Aksi Omnibus Law, Muslim: Berjanji Aksi Penolakan akan Disampaikan ke Pusat

Alt

Gemamitra | Kota Tasikmalaya

Bertempat di badan jalan hingga halaman DPRD kota Tasikmalaya ratusan mahasiswa dan masyarakat yang kecewa dengan disahkannya Undang-Undang Cipta Kerja atau dikenal dengan Omnibus Law oleh DPR RI berlangsung hingga sore hari sekira pukul 16.00 WIB.

Aksi itu terus berlangsung karena sejak pukul 10.00 WIB dimulai hingga kini belum ada satupun anggota DPRD Kota Tasik yang menerima aspirasi mereka.

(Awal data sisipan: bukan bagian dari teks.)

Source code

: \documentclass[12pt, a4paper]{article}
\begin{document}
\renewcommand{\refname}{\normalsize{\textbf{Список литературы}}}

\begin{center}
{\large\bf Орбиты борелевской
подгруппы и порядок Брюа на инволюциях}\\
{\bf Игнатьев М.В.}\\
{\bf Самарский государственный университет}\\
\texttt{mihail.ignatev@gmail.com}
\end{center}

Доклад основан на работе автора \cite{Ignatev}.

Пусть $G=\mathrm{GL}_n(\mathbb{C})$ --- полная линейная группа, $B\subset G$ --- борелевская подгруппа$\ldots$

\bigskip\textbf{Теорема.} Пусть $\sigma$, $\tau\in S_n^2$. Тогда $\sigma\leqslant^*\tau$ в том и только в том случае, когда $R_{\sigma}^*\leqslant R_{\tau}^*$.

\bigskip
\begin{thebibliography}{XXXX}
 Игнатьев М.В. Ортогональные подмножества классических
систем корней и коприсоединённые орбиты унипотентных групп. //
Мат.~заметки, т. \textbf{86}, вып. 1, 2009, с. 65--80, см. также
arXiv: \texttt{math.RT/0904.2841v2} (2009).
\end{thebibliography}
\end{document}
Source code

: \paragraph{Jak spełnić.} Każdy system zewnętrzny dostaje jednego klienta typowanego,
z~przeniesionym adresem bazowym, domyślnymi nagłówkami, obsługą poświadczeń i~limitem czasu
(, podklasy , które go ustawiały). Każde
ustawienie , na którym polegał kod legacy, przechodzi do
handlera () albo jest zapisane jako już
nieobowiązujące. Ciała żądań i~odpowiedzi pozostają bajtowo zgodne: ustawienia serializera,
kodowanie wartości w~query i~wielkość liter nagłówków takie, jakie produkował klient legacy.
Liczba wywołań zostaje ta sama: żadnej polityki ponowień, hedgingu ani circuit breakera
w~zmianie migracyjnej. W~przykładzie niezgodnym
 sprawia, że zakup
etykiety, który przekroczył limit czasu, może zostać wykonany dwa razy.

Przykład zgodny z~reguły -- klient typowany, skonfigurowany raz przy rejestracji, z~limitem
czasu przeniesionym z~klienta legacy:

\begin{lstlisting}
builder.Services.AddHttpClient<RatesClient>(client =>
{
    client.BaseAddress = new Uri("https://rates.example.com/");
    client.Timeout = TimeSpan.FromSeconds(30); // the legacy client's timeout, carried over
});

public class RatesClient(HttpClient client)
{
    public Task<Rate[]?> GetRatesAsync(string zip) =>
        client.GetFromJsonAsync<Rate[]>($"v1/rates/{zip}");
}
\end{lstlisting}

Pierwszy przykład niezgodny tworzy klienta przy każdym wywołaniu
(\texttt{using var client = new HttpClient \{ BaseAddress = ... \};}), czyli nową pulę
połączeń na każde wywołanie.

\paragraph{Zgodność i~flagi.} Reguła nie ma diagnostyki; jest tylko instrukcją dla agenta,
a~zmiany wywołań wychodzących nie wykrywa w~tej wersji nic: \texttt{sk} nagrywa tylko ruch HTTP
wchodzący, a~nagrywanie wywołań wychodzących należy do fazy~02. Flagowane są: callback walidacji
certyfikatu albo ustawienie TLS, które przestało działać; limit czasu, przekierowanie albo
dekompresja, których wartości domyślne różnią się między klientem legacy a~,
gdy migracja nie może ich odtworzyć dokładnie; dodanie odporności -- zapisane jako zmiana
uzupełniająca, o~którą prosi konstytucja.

Akhirnya massa pun melakukan sweeping ke dalam gedung DPRD untuk mencari anggota dewan Kota Tasik.

Namun tak ada satupun wakil rakyat. Karena tak ada wakil rakyatnya, maka beberapa massa pun mulai melakukan aksi vandalisme mencoret tembok gedung DPRD dengan kalimat-kalimat kecaman. Sekitar pukul 14.41 WIB, akhirnya salah seorang wakil rakyat tiba ke Gedung DPRD.

Dia adalah Wakil Ketua DPRD, Muslim yang langsung menemui massa. “Saya sepakat dengan keinginan massa agar tak mengundangkan apa yang sudah disetujui DPR RI. Dan kami memohon untuk menundanya karena tak pro terhadap rakyat,” teriak Muslim yang diteriaki massa.

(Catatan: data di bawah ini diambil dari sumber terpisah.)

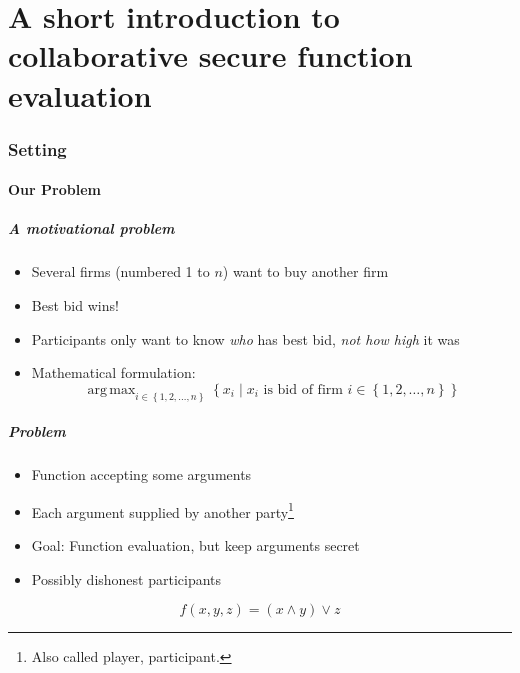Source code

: \documentclass{beamer}
\DeclareMathOperator*{\argmax}{arg\,max}
\begin{document}
\part{A short introduction to collaborative secure function evaluation}
\label{part:mainpart}

\section{Setting}
\label{sec:setting}

\subsection{Our Problem}

\begin{frame}
  \frametitle{A motivational problem}  
  \begin{itemize}
  \item Several firms (numbered 1 to $n$) want to buy another firm
  \item Best bid wins!
  \item Participants only want to know \emph{who} has best bid, \emph{not how high} it was
  \item Mathematical formulation: 
    \begin{equation*}
      \argmax_{i\in\left\{ 1,2,\dots,n \right\}} \left\{ x_i \mid x_i \text{ is bid of firm } i \in \left\{ 1,2,\dots,n \right\} \right\}
    \end{equation*}

  \end{itemize}
\end{frame}

\begin{frame}
  \frametitle{Problem}  
  \begin{itemize}
  \item Function accepting some arguments
  \item Each argument supplied by another party\footnote{Also called player, participant.}
  \item Goal: Function evaluation, but keep arguments secret
  \item Possibly dishonest participants
  \end{itemize}
  \begin{example}
    \begin{equation}
      \label{eq:example-function}
      f(x,y,z) = (x\wedge y)\vee z
    \end{equation}
  \end{example}
\end{frame}
\end{document}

Dia menegasklan, DPRD Kota Tasikmalaya merasakan apa yang diderita buruh. Silakan kalau tak percaya kepada dirinya bahwa wakil rakyat di Kota Tasik benar-benar menolak apa yang sudah dilakukan DPR RI.

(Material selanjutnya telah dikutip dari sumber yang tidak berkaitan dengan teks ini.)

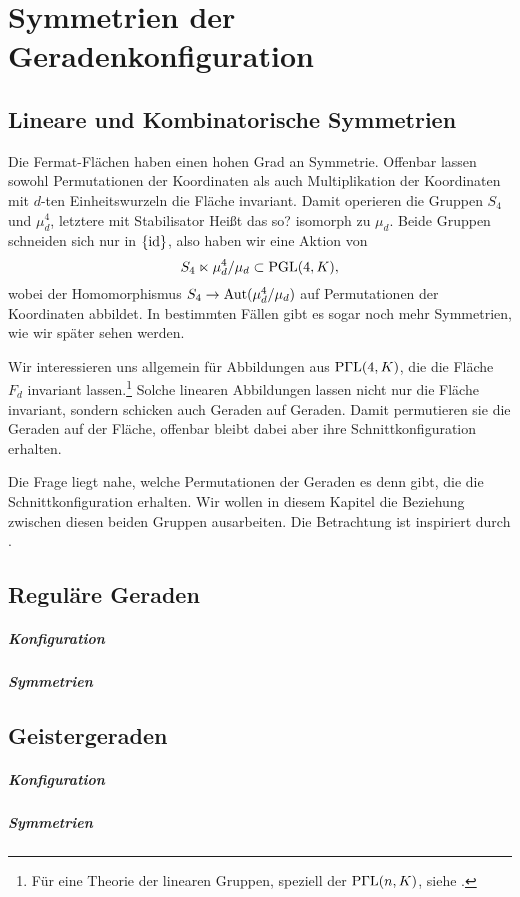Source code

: \chapter{Symmetrien der Geradenkonfiguration} \label{chap:configsymm}
\section{Lineare und Kombinatorische Symmetrien}
Die Fermat-Flächen haben einen hohen Grad an Symmetrie. Offenbar lassen sowohl Permutationen der Koordinaten als auch Multiplikation der Koordinaten mit $d$-ten Einheitswurzeln die Fläche invariant. Damit operieren die Gruppen $S_4$ und $\mu_d^4$, letztere mit Stabilisator \note Heißt das so? isomorph zu $\mu_d$. Beide Gruppen schneiden sich nur in $\{\operatorname{id}\}$, also haben wir eine Aktion von
\begin{equation}
S_4 \ltimes \mu_d^4 / \mu_d \subset \mathrm{PGL}(4,K),
\end{equation}
wobei der Homomorphismus $S_4 \rightarrow \operatorname{Aut}(\mu_d^4 / \mu_d)$ auf Permutationen der Koordinaten abbildet. In bestimmten Fällen gibt es sogar noch mehr Symmetrien, wie wir später sehen werden.

Wir interessieren uns allgemein für Abbildungen aus $\mathrm{P\Gamma L}(4,K)$, die die Fläche $F_d$ invariant lassen.\footnote{Für eine Theorie der linearen Gruppen, speziell der $\mathrm{P\Gamma L}(n,K)$, siehe \cite{Dieudonne}.} Solche linearen Abbildungen lassen nicht nur die Fläche invariant, sondern schicken auch Geraden auf Geraden. Damit permutieren sie die Geraden auf der Fläche, offenbar bleibt dabei aber ihre Schnittkonfiguration erhalten.

Die Frage liegt nahe, welche Permutationen der Geraden es denn gibt, die die Schnittkonfiguration erhalten. Wir wollen in diesem Kapitel die Beziehung zwischen diesen beiden Gruppen ausarbeiten. Die Betrachtung ist inspiriert durch \cite[S.~180]{Mumford}.

\section{Reguläre Geraden}
\paragraph{Konfiguration}
\paragraph{Symmetrien}

\section{Geistergeraden}
\paragraph{Konfiguration}
\paragraph{Symmetrien}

“Kami akan sampaikan penolakan yang merugikan rakyat itu ke DPR RI. Saya akan sampaikan juga penolakan itu melalui fraksi saya agar disampaikan juga ke DPRD Provinsi Jabar,” tegas Muslim yang juga ketua DPC PDI Perjuangan Kota Tasik.

“Jika yang diajukan DPRD Kota Tasik tak disetujui DPR RI soal hal ini berarti DPR RI yang tidak mendengar aspirasi rakyat,” tegas Muslim.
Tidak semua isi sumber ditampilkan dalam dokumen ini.